Articles and Case Studies

Medical Acronyms – In the Eye of the Beholder

05 Dec 2016

by Yvonne Baldwin

medical_acronyms

Unclear medical correspondence can lead to confusion, particularly when it includes multiple abbreviations with several possible meanings and different clinical implications.

Case study

Dr Con Foozed was a very caring and hardworking General Practitioner (GP). He took pride in the care he took of his patients but, if pressed, would have to concede that he sometimes got confused by medical acronyms. Although Dr Foozed knew that each specialty had its own unique “language”, he prided himself in having a broad knowledge of many areas of medicine.

On a busy Friday morning, Dr Foozed received a fax from the local hospital about one of his patients, referred to as “Mr JB”. A search of the patient database showed that Dr Foozed had five male patients with those initials.

The letter1 stated:

Dear Dr

Your pat, Mr JB, was BIBA to A&E last night c/o SOBOE and SOA. He had a PH of SVT, CHD, CCF, T2DM, TIA, TLE, AAA, CAL, OSA, bilateral THRs, L-TKR, R-#TibFib with ORIF, PMR, TURP and VVs.

OE - RR 30, P 88 AF; SOA +++; JVP 3cm, AB 6ICS AAL, LV++, HS-2, sys murmur +++ c/c AS; ECG - AF, LAD, LAHB and RBBB.

CXR - UL diversion, CTR 22:38. GGT 120; LDH 380, ALT/AST mildly elevated; Hb 8, MCV 65, ESR 88 and eGFR 18

He had dig, Lasix, roids, O2 and TLC.

He was d/ced this morning on his usual meds with cardiac, renal, respiratory, vascular, endocrinology and fracture clinic to be arranged by usual GP.

HTH.

JRMO

Dr Foozed had a habit of continually mumbling, and so he read the letter out loud… to nobody in particular.

Dear doctor (yep... that's me)

Your patient, Mr JB (whoever that is) was brought in by the ambos last night complaining of shortness of breath on exertion and SOA? (what the? can’t be too important!) He had a past history of speedy VT, coronary heart disease, congestive cardiac failure, type-II diabetes, trans-ischaemic attacks (what on earth is TLE?), abdominal aortic aneurysm, chronic airways limitation, sleep apnoea, bilateral hip replacements, a left knee replacement, screws and plates to a fractured right tib and fib (oooh, he’s expensive this guy… PMR – what is that… someone’s getting fancy with all these abbreviations… where was I?), transurenthral resection of prostate and varicose veins.

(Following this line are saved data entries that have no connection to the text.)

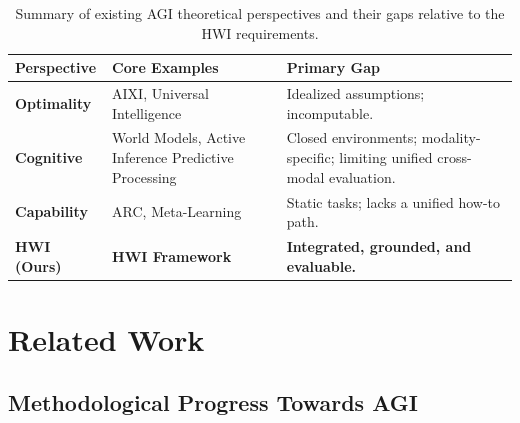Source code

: \begin{table}[t] 
    \centering
    \caption{Summary of existing AGI theoretical perspectives and their gaps relative to the HWI requirements.}
    \vspace{-4mm}
    \label{tab:theory_summary}
    \renewcommand{\arraystretch}{1.0} 
    \setlength{\tabcolsep}{3pt} 
    \footnotesize 
    \begin{tabularx}{\columnwidth}{@{} p{1.3cm} p{2.7cm} X @{}}
        \toprule
        \textbf{Perspective} & \textbf{Core Examples} & \textbf{Primary Gap} \\ 
        \midrule
        \textbf{Optimality} & AIXI, Universal Intelligence & Idealized assumptions; incomputable. \\
        \midrule
        \textbf{Cognitive} & World Models, Active Inference Predictive Processing & Closed environments; modality-specific; limiting unified cross-modal evaluation. \\
        \midrule
        \textbf{Capability} & ARC, Meta-Learning & Static tasks; lacks a unified how-to path. \\
        \midrule
        \textbf{HWI (Ours)} & \textbf{HWI Framework} & \textbf{Integrated, grounded, and evaluable.} \\
        \bottomrule
    \end{tabularx}
    \vspace{-2mm} 
\end{table}

\section{Related Work}
\label{sec:related}

\subsection{Methodological Progress Towards AGI}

Ok, so with all that I know the patient is old… that rules out two JBs, but I’m still none the wiser!

On examination – resps 30, heart rate 88 in AF, very short of breath, SOA+++ (that’s the second time they’ve mentioned it… do they mean “shortness of air”, “symptoms of asthma” or “swelling of ankles”; definitely won’t mean “Sons of Anarchy”… mmm – great show! Righto.) JVP (something or other). AB6ICS AAL (really hope that’s not important, no idea what that is… baby doctors and their fancy abbreviations!) systolic murmur; aortic stenosis. They did an ECG… ok. He’s in AF. LAD and LAHB (I’m going to have to Google that). There’s also some right bundle branch block (I just love those little bunny ears!!)

What’s next? Chest x-ray – some upper lobe diversion and his CTR is 22:38 (what’s that? the only CTR I know of is “carpal tunnel release”). GGT is 120. Liver enzymes are mildly elevated. Hb 8. MCV 65, ESR 88. eGFR 18 (that’s not great).

They gave him digoxin, Lasix, steroids (which ones?) and TLC (I hope that means “tender loving care” and not “triple lumen catheter”).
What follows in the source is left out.